Data to use Start Marker

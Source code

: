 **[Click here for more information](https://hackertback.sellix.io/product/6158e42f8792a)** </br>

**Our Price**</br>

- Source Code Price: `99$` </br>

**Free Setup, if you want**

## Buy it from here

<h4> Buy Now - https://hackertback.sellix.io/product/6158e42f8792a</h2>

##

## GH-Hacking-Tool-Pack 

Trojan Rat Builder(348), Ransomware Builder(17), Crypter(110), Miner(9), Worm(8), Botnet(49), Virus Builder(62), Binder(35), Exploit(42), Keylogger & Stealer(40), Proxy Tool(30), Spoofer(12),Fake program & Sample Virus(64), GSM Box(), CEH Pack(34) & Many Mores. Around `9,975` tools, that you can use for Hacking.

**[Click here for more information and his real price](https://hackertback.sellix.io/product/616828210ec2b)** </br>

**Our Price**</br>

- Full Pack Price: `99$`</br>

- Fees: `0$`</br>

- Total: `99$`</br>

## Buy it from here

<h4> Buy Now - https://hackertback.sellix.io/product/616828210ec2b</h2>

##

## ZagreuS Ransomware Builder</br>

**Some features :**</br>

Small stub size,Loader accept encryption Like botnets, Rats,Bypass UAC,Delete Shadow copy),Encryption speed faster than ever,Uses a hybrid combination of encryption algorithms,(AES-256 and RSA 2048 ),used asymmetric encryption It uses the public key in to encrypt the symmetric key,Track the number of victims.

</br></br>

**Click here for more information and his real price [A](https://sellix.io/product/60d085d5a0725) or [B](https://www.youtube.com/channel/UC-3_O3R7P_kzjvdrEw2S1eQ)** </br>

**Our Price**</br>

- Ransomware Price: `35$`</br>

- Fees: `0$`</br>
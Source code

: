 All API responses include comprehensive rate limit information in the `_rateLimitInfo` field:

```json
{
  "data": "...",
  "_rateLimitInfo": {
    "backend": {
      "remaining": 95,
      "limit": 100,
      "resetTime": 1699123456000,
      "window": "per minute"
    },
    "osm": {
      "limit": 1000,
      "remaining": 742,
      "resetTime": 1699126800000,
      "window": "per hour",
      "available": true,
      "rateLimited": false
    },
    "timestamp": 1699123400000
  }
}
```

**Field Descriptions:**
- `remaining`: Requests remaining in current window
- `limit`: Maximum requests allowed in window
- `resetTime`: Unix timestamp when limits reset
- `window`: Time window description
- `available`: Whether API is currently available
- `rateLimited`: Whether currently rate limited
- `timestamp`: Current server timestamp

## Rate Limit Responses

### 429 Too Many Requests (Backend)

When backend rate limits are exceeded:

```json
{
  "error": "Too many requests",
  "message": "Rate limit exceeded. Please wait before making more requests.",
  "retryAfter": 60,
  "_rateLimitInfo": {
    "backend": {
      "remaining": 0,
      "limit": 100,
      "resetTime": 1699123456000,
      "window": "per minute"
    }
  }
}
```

Data to use End Marker

How to complete this task: Report each line in the data that holds the word "Whether".

Answer for this exercise:
- `available`: Whether API is currently available
- `rateLimited`: Whether currently rate limited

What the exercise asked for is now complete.